Saturday, 21 July 2018: 13:30
Location: 104A (MTCC NORTH BUILDING)
Oral Presentation
James (Jamie) LAWSON, University of Victoria, Canada
This paper examines the work-process and infrastructural foundations of power relationships and strategic possibilities that surround the material work processes of fossil-fuel extraction, refinement, and export. Drawing on the diverse literatures for analyzing commodity/production chains or networks, it contributes to the development of an analytical framework for its own power-oriented analysis. It draws on early mixed-methods research into three distinct export-oriented production networks (bitumen SAGD, strip-mined bitumen, and liquefied natural gas by hydraulic fracturation) that derive specific fossil fuels from extraction sites in the interior of Western Canada.
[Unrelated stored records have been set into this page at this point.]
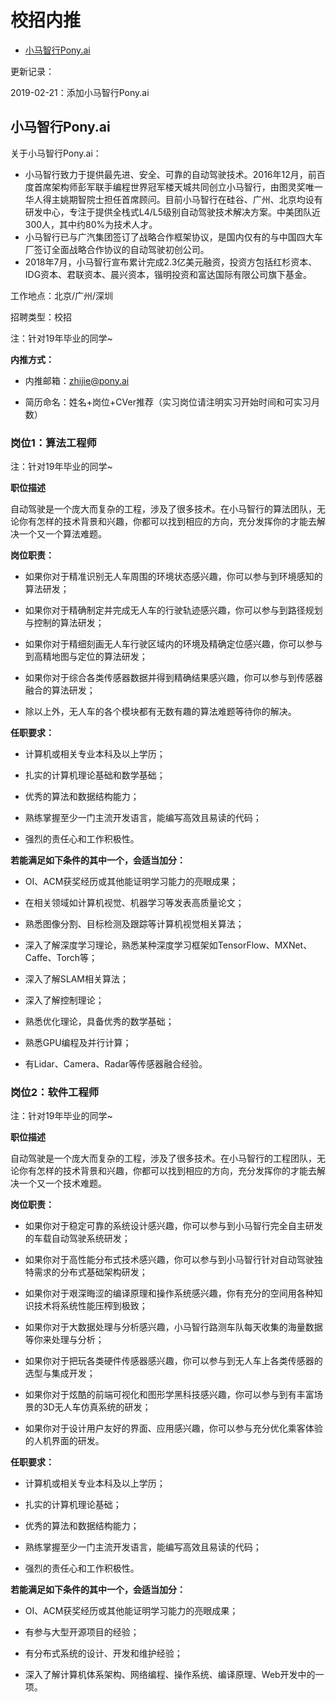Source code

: # 校招内推

<!-- MarkdownTOC depth=4 -->

- [小马智行Pony.ai](#Pony.ai)

更新记录：

2019-02-21：添加小马智行Pony.ai

<a name="Pony.ai"></a>

## 小马智行Pony.ai

关于小马智行Pony.ai：

- 小马智行致力于提供最先进、安全、可靠的自动驾驶技术。2016年12月，前百度首席架构师彭军联手编程世界冠军楼天城共同创立小马智行，由图灵奖唯一华人得主姚期智院士担任首席顾问。目前小马智行在硅谷、广州、北京均设有研发中心，专注于提供全栈式L4/L5级别自动驾驶技术解决方案。中美团队近300人，其中约80%为技术人才。
- 小马智行已与广汽集团签订了战略合作框架协议，是国内仅有的与中国四大车厂签订全面战略合作协议的自动驾驶初创公司。
- 2018年7月，小马智行宣布累计完成2.3亿美元融资，投资方包括红杉资本、IDG资本、君联资本、晨兴资本，锴明投资和富达国际有限公司旗下基金。

工作地点：北京/广州/深圳

招聘类型：校招

注：针对19年毕业的同学~ 

**内推方式：**

- 内推邮箱：[zhijie@pony.ai](mailto:zhijie@pony.ai)

- 简历命名：姓名+岗位+CVer推荐（实习岗位请注明实习开始时间和可实习月数）

### 岗位1：算法工程师

注：针对19年毕业的同学~ 

**职位描述**

自动驾驶是一个庞大而复杂的工程，涉及了很多技术。在小马智行的算法团队，无论你有怎样的技术背景和兴趣，你都可以找到相应的方向，充分发挥你的才能去解决一个又一个算法难题。

﻿**岗位职责：**

- 如果你对于精准识别无人车周围的环境状态感兴趣，你可以参与到环境感知的算法研发；

- 如果你对于精确制定并完成无人车的行驶轨迹感兴趣，你可以参与到路径规划与控制的算法研发；

- 如果你对于精细刻画无人车行驶区域内的环境及精确定位感兴趣，你可以参与到高精地图与定位的算法研发；

- 如果你对于综合各类传感器数据并得到精确结果感兴趣，你可以参与到传感器融合的算法研发；

- 除以上外，无人车的各个模块都有无数有趣的算法难题等待你的解决。

﻿**任职要求：**

- 计算机或相关专业本科及以上学历；

- 扎实的计算机理论基础和数学基础；

- 优秀的算法和数据结构能力；

- 熟练掌握至少一门主流开发语言，能编写高效且易读的代码；

- 强烈的责任心和工作积极性。

**若能满足如下条件的其中一个，会适当加分：**

- OI、ACM获奖经历或其他能证明学习能力的亮眼成果；

- 在相关领域如计算机视觉、机器学习等发表高质量论文；

- 熟悉图像分割、目标检测及跟踪等计算机视觉相关算法；

- 深入了解深度学习理论，熟悉某种深度学习框架如TensorFlow、MXNet、Caffe、Torch等；

- 深入了解SLAM相关算法；

- 深入了解控制理论；

- 熟悉优化理论，具备优秀的数学基础；

- 熟悉GPU编程及并行计算；

- 有Lidar、Camera、Radar等传感器融合经验。

### **岗位2：软件工程师**

注：针对19年毕业的同学~ 

**职位描述**

自动驾驶是一个庞大而复杂的工程，涉及了很多技术。在小马智行的工程团队，无论你有怎样的技术背景和兴趣，你都可以找到相应的方向，充分发挥你的才能去解决一个又一个技术难题。

**岗位职责：**

- 如果你对于稳定可靠的系统设计感兴趣，你可以参与到小马智行完全自主研发的车载自动驾驶系统研发；

- 如果你对于高性能分布式技术感兴趣，你可以参与到小马智行针对自动驾驶独特需求的分布式基础架构研发；

- 如果你对于艰深晦涩的编译原理和操作系统感兴趣，你有充分的空间用各种知识技术将系统性能压榨到极致；

- 如果你对于大数据处理与分析感兴趣，小马智行路测车队每天收集的海量数据等你来处理与分析；

- 如果你对于把玩各类硬件传感器感兴趣，你可以参与到无人车上各类传感器的选型与集成开发；

- 如果你对于炫酷的前端可视化和图形学黑科技感兴趣，你可以参与到有丰富场景的3D无人车仿真系统的研发；

- 如果你对于设计用户友好的界面、应用感兴趣，你可以参与充分优化乘客体验的人机界面的研发。

**任职要求：**

- 计算机或相关专业本科及以上学历；

- 扎实的计算机理论基础；

- 优秀的算法和数据结构能力；

- 熟练掌握至少一门主流开发语言，能编写高效且易读的代码；

- 强烈的责任心和工作积极性。

**若能满足如下条件的其中一个，会适当加分：**

- OI、ACM获奖经历或其他能证明学习能力的亮眼成果；

- 有参与大型开源项目的经验；

- 有分布式系统的设计、开发和维护经验；

- 深入了解计算机体系架构、网络编程、操作系统、编译原理、Web开发中的一项。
Transportation and communications infrastructure are crucial in shaping and channeling the various flows necessary to project extractive capacity into resource frontier sites. They are also central in the degree to which concentration of flow control, quantitative flow asymmetries, and flow disproportion can give rise both to technical problems of production and power asymmetries in conflicts that target the network itself. Examples of this are evident in the degree to which different networks see conflict emerge over stages in routine extraction, upgrading and transport of the resource, or alternatively over disruption or delay in staged construction of new extractive, upgrade, transport, storage capacity. This comparative project is intended to generate a framework for explaining the particular sites of socio-political contestation that emerge regarding network impacts, and particularly those sites that correspond to particular nodes and corridors of the network itself.